Apparently since BFE wasn't a success in Philly, the show is now on for October 2nd, 2004.

Who's going? It's apparently in Nassau Coliseum, Saturday October 2nd, starting at 7am-10am. There is also a planned caravan among the E46fanatics group going into NY.

Last day to register is the September 25th.

www.bimmerfesteast.com

I'm not sure if i'm going. It looks fun and all, but I don't know. I know the crowd will be similar to the crowd from E46fanatics, and thats why I really don't know if I should go. :eeps:


----------



## Elwood (Dec 20, 2002)

Fzara2000 said:


> Apparently since BFE wasn't a success in Philly, the show is now on for October 2nd, 2004.
> 
> Who's going? It's apparently in Nassau Coliseum, Saturday October 2nd, starting at 7am-10am. There is also a planned caravan among the E46fanatics group going into NY.
> 
> ...


 I'm planning on being there for the autox.


----------



## rumratt (Feb 22, 2003)

Elwood said:


> I'm planning on being there for the autox.

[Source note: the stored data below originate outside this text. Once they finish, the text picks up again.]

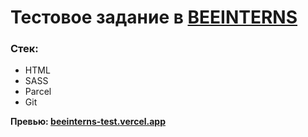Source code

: # Тестовое задание в [BEEINTERNS](https://beeline-interns.ru)

### Стек:
* HTML
* SASS
* Parcel
* Git

**Превью: [beeinterns-test.vercel.app](https://beeinterns-test.vercel.app/)**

:stupid: It's going to be a nightmare.


----------



## Elwood (Dec 20, 2002)

rumratt said:


> :stupid: It's going to be a nightmare.


 yea I'm hoping we can sneak in the back if we have to. I have no desire to Pay an extra $20 (?) just to let them watch us run. If they do, they can atleast have the Bikini show right next to us :eeps:


----------



## Jon Shafer (Dec 15, 2001)

This is **NOT** an officially sanctioned Bimmerfest event, but rather a 
ripoff. The organizers do not have my authorization to use the good 
Bimmerfest name. Any lawyers in the house??


----------



## Terry Kennedy (Sep 21, 2002)

Fzara2000 said:


> I'm not sure if i'm going. It looks fun and all, but I don't know. I know the crowd will be similar to the crowd from E46fanatics, and thats why I really don't know if I should go. :eeps:


I'll be heading up to the Bavarian Autosport Show & Shine instead. Last year's BFE at Lime Rock was poorly organized and I won't be attending their events in the future.


----------



## scottn2retro (Mar 20, 2002)

Jon Shafer said:


> This is **NOT** an officially sanctioned Bimmerfest event, but rather a ripoff. The organizers do not have my authorization to use the good
> Bimmerfest name. Any lawyers in the house??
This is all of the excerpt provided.